(02-17-2017, 12:50 PM)Jeremy Wrote: Ah well, guess you'll just have to choose whatcha wanna hurt more plants or animal
This line of reasoning often leads to a common misconception: assuming or believing plants and animals suffer equally, so therefore it doesn't matter which you eat (though there is a very strong argument that the typical annual or biennial food crops do not feel suffering as intensely as 2D land animals or do not possess the same level sentience - but putting that aside for movement.) Due to the nature of the food chain and energy loss, every organism needs to consume more the further it gets away from the sun or it's main source of energy (some creatures live of the heats in deep undersea vents). Due to this loss, 2D animals that are eaten for meat calories consume many, many more plants calories than simply eating the plant calories straight as a human.
Now this is a general rule, and there are exceptions: you could still argue that harvesting wild animal meat that died due to natural causes. This is not really feasible on any scale due to logistics of finding a recently dead animal and health and safety concerns, but it's possible. Harvesting grazing animals that thrive on land that cannot be farmed is a more real exception. However, given modern farming technology, this is a very small subset of land that is grazable and not farmable, much less than 10%, so meat production would plummet as grazing animals naturally is also much, much lower density than factory farms in terms of land usage, on the order of 5x or more. So you'd basically have maybe around 2% of the meat production as you currently have. But this all theoretical, and you cannot reasonably buy meat from non-factory farmed sources that graze on unfarmable land in today's world. Typically unfarmable but grazable land is borderline for grazing anyway, so it's not really profitable.

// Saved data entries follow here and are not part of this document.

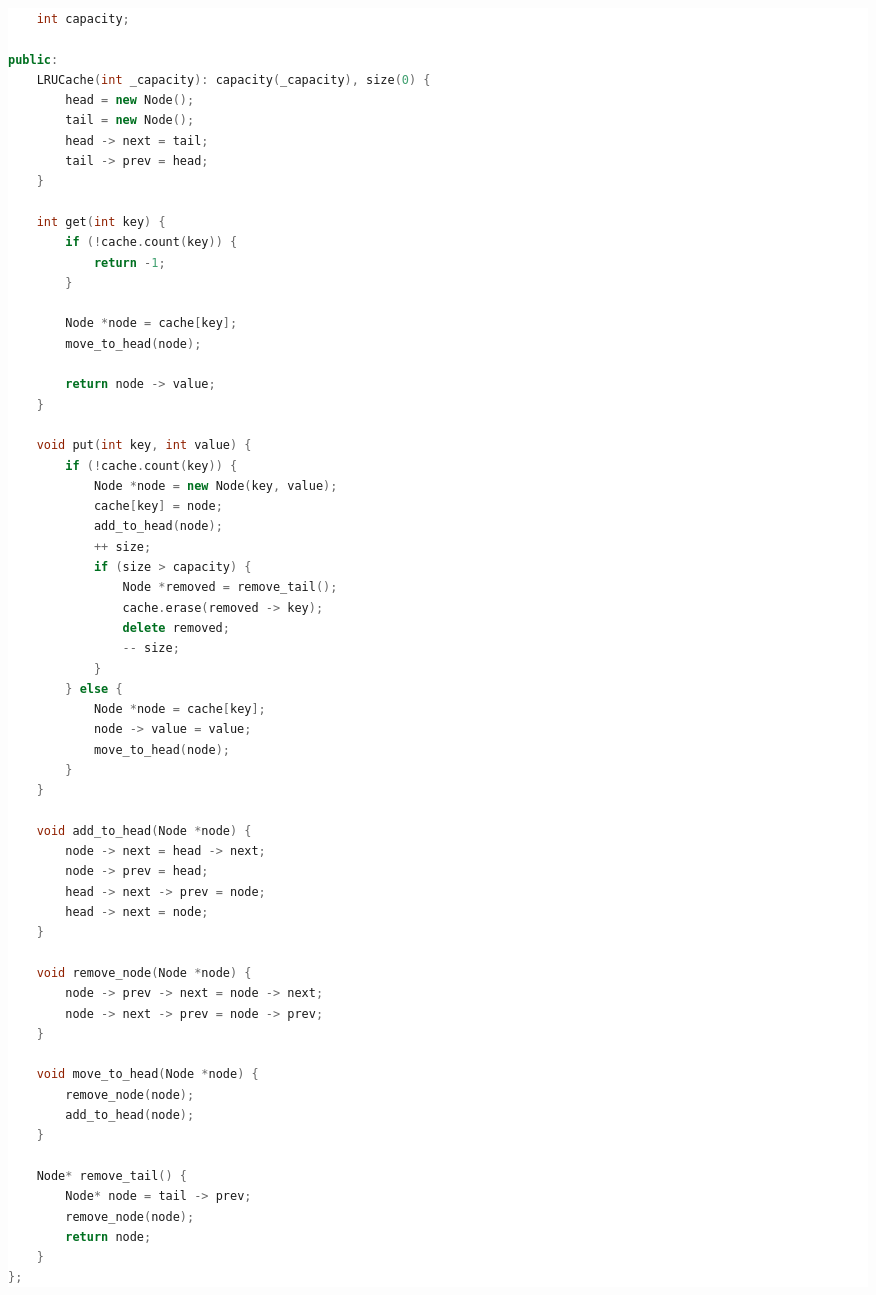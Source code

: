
 ```cpp
    int capacity;

public:
    LRUCache(int _capacity): capacity(_capacity), size(0) {
        head = new Node();
        tail = new Node();
        head -> next = tail;
        tail -> prev = head;
    }

    int get(int key) {
        if (!cache.count(key)) {
            return -1;
        }

        Node *node = cache[key];
        move_to_head(node);
        
        return node -> value;
    }

    void put(int key, int value) {
        if (!cache.count(key)) {
            Node *node = new Node(key, value);
            cache[key] = node;
            add_to_head(node);
            ++ size;
            if (size > capacity) {
                Node *removed = remove_tail();
                cache.erase(removed -> key);
                delete removed;
                -- size;
            }
        } else {
            Node *node = cache[key];
            node -> value = value;
            move_to_head(node);
        }
    }
    
    void add_to_head(Node *node) {
        node -> next = head -> next;
        node -> prev = head;
        head -> next -> prev = node;
        head -> next = node;
    }

    void remove_node(Node *node) {
        node -> prev -> next = node -> next;
        node -> next -> prev = node -> prev;
    }

    void move_to_head(Node *node) {
        remove_node(node);
        add_to_head(node);
    }

    Node* remove_tail() {
        Node* node = tail -> prev;
        remove_node(node);
        return node;
    }
};
```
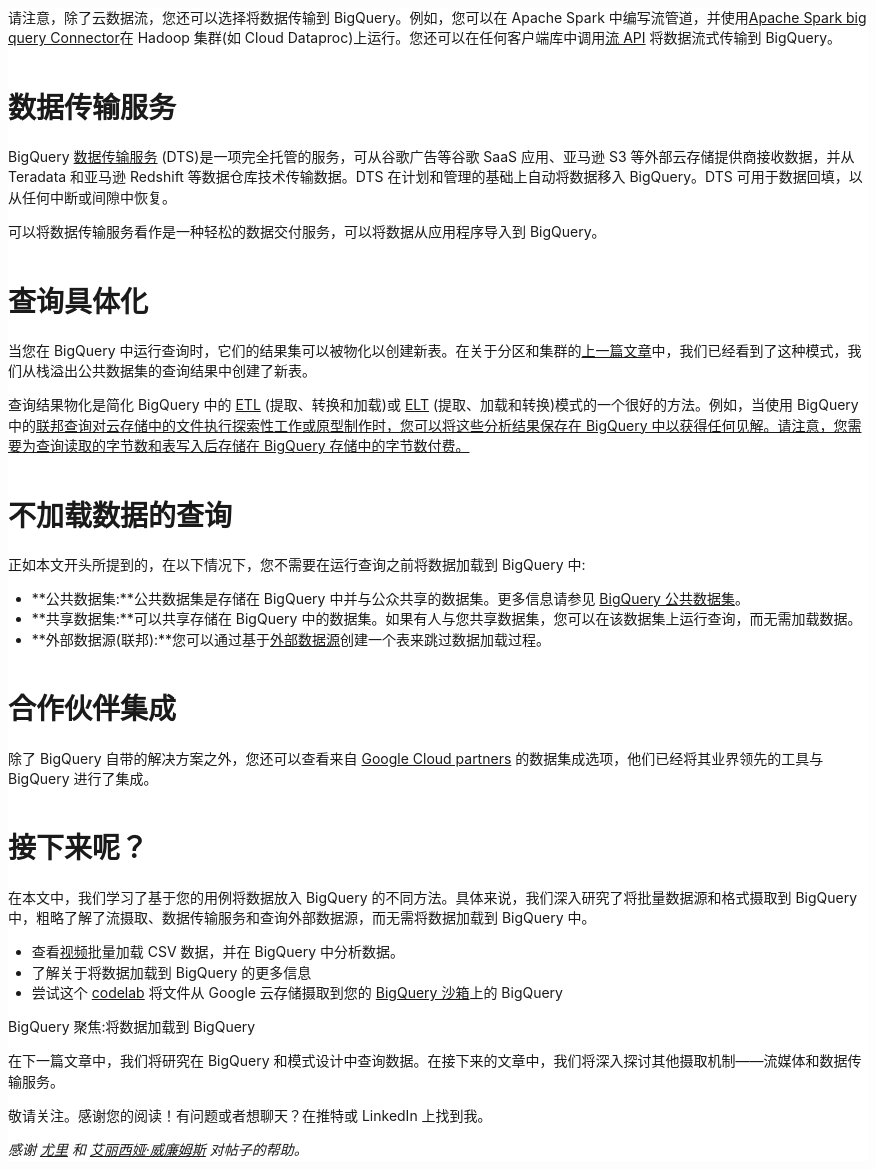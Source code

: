 请注意，除了云数据流，您还可以选择将数据传输到 BigQuery。例如，您可以在 Apache Spark 中编写流管道，并使用[Apache Spark big query Connector](https://github.com/GoogleCloudDataproc/spark-bigquery-connector)在 Hadoop 集群(如 Cloud Dataproc)上运行。您还可以在任何客户端库中调用[流 API](https://cloud.google.com/bigquery/streaming-data-into-bigquery#streaminginsertexamples) 将数据流式传输到 BigQuery。

# 数据传输服务

BigQuery [数据传输服务](https://cloud.google.com/bigquery-transfer/docs/transfer-service-overview) (DTS)是一项完全托管的服务，可从谷歌广告等谷歌 SaaS 应用、亚马逊 S3 等外部云存储提供商接收数据，并从 Teradata 和亚马逊 Redshift 等数据仓库技术传输数据。DTS 在计划和管理的基础上自动将数据移入 BigQuery。DTS 可用于数据回填，以从任何中断或间隙中恢复。

可以将数据传输服务看作是一种轻松的数据交付服务，可以将数据从应用程序导入到 BigQuery。

# 查询具体化

当您在 BigQuery 中运行查询时，它们的结果集可以被物化以创建新表。在关于分区和集群的[上一篇文章](/google-cloud/bigquery-explained-storage-overview-70cac32251fa)中，我们已经看到了这种模式，我们从栈溢出公共数据集的查询结果中创建了新表。

查询结果物化是简化 BigQuery 中的 [ETL](https://en.wikipedia.org/wiki/Extract,_transform,_load) (提取、转换和加载)或 [ELT](https://en.wikipedia.org/wiki/Extract,_load,_transform) (提取、加载和转换)模式的一个很好的方法。例如，当使用 BigQuery 中的[联邦查询对云存储中的文件执行探索性工作或原型制作时，您可以将这些分析结果保存在 BigQuery 中以获得任何见解。请注意，您需要为查询读取的字节数和表写入后存储在 BigQuery 存储中的字节数付费。](https://cloud.google.com/bigquery/external-data-cloud-storage)

# 不加载数据的查询

正如本文开头所提到的，在以下情况下，您不需要在运行查询之前将数据加载到 BigQuery 中:

*   **公共数据集:**公共数据集是存储在 BigQuery 中并与公众共享的数据集。更多信息请参见 [BigQuery 公共数据集](https://cloud.google.com/bigquery/public-data)。
*   **共享数据集:**可以共享存储在 BigQuery 中的数据集。如果有人与您共享数据集，您可以在该数据集上运行查询，而无需加载数据。
*   **外部数据源(联邦):**您可以通过基于[外部数据源](https://cloud.google.com/bigquery/external-data-sources)创建一个表来跳过数据加载过程。

# 合作伙伴集成

除了 BigQuery 自带的解决方案之外，您还可以查看来自 [Google Cloud partners](https://cloud.google.com/bigquery#section-11) 的数据集成选项，他们已经将其业界领先的工具与 BigQuery 进行了集成。

# 接下来呢？

在本文中，我们学习了基于您的用例将数据放入 BigQuery 的不同方法。具体来说，我们深入研究了将批量数据源和格式摄取到 BigQuery 中，粗略了解了流摄取、数据传输服务和查询外部数据源，而无需将数据加载到 BigQuery 中。

*   查看[视频](https://www.youtube.com/watch?v=Abzj-Vyhi74)批量加载 CSV 数据，并在 BigQuery 中分析数据。
*   了解关于将数据加载到 BigQuery 的更多信息
*   尝试这个 [codelab](https://codelabs.developers.google.com/codelabs/gcp-aws-bigquery/index.html) 将文件从 Google 云存储摄取到您的 [BigQuery 沙箱](https://cloud.google.com/bigquery/docs/sandbox)上的 BigQuery

BigQuery 聚焦:将数据加载到 BigQuery

在下一篇文章中，我们将研究在 BigQuery 和模式设计中查询数据。在接下来的文章中，我们将深入探讨其他摄取机制——流媒体和数据传输服务。

敬请关注。感谢您的阅读！有问题或者想聊天？在推特或 LinkedIn 上找到我。

*感谢* [*尤里*](/@thegrinch) *和* [*艾丽西娅·威廉姆斯*](/@presactlyalicia) *对帖子的帮助。*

I think the bigger realization for applying compassion to all other-selves and entities of all densities, is that just like human slavery ended, and hopefully animal slavery will end, plant slavery too will hopefully eventually end. As we find products that replace using plants and trees in everyday products. Wood-free building materials exist nearly everywhere, because many current and ancient societies lived in places with few trees, however in forested areas wood building products are cheaper. As technology grows, we eventually will be able to go meat and plant-matter free in our dietary habits, but the technology to efficiently create nutritive substances from just the elements in limited in our world today.
There is an entire field focused on sustainable construction, and it does bother me more to chop down trees to build a house in a forest than it does to use non-wood building materials to build a brick, adobe, or stone house in the plains or other area. I definitely haven't significantly yet changed my behavior regarding all of this, but it's on the radar for sure.